According to Rep. Ayanna Pressley, they want rather more.
“Our investments continue to fall short of sustaining the growing needs that our public transit systems will face throughout this unprecedented crisis,” the Massachusetts congresswoman wrote in a letter this week to Democratic leaders within the House.
Pressley penned the letter, which was signed by two dozen different Democrats, together with her two fellow Future of Transportation Caucus co-founders, Illinois Rep. Jesús “Chuy” García and California Rep. Mark Takano.
They referred to as on House Speaker Nancy Pelosi and Rep. Pete DeFazio, the chairman of the House Committee on Transportation and Infrastructure, to speculate a complete of $250 billion in emergency funds over the subsequent 5 years in order that public transit companies can enhance accessible subway and bus service to keep away from overcrowding as states reopen, even because the contagious virus continues to unfold.

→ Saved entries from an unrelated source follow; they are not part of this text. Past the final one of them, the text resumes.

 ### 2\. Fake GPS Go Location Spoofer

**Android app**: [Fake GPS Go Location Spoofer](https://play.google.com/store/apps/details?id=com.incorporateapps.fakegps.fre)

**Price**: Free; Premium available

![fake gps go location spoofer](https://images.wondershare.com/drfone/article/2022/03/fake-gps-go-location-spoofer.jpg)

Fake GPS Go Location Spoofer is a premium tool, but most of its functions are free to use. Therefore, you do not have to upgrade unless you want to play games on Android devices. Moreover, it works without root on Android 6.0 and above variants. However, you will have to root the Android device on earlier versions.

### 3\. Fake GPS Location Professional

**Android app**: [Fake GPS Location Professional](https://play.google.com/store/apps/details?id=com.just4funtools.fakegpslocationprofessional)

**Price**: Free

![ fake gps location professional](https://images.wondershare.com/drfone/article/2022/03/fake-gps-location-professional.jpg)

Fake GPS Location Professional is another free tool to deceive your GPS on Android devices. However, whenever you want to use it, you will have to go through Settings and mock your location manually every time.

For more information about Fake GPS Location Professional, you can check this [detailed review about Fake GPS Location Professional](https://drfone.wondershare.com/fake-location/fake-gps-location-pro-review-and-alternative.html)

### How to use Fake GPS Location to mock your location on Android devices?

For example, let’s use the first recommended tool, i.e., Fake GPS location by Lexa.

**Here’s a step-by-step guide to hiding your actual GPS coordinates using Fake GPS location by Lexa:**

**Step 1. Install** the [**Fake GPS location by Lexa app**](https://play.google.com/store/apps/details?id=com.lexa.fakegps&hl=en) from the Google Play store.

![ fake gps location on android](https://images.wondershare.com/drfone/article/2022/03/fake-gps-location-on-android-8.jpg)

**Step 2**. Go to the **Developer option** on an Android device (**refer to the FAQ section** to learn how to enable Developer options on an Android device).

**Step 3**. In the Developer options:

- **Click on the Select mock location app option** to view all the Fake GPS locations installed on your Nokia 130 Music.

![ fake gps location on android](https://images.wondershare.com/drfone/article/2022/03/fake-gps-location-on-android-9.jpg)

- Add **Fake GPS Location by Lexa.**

The funding would enable companies, just like the MBTA, to buy extra automobiles and rent extra staff, in addition to enhance their provide of protecting gear and sanitizing gear.
While the procurement of latest subways automobiles and different automobiles usually takes years, a senior Pressley aide instructed Boston.com that it stays unclear when a COVID-19 vaccine can be developed — and even much less clear when one can be broadly accessible, particularly for marginalized residents who depend on the MBTA.
The letter despatched by Pressley, Garcia, and Takano additionally emphasised the function of public transit within the nation’s “long-term economic recovery efforts.” Still, companies want cash as quickly as doable to purchase provides and plan these long-term investments, based on the aide.
The three Democrats — who characterize the Boston, Chicago, and Los Angeles areas, respectively — additionally referred to as for federal fare subsidies, noting that some companies dropped fare enforcement altogether on the outset of the coronavirus outbreak as a security measure (although many have begun to renew assortment measures). The transfer to droop fares additionally helped assist important staff who continued to depend on public transit, however exacerbated the monetary disaster many companies are dealing with after ridership virtually evaporated and is not expected to fully rebound for years.
Pressley, Garcia, and Takano stated that federal subsidies for transit companies to proceed waiving fare assortment would cut back “the financial burden for riders and essential workers who rely on public transit to commute to work,” in addition to different susceptible populations who want to make use of the system to entry medical wants or the grocery retailer.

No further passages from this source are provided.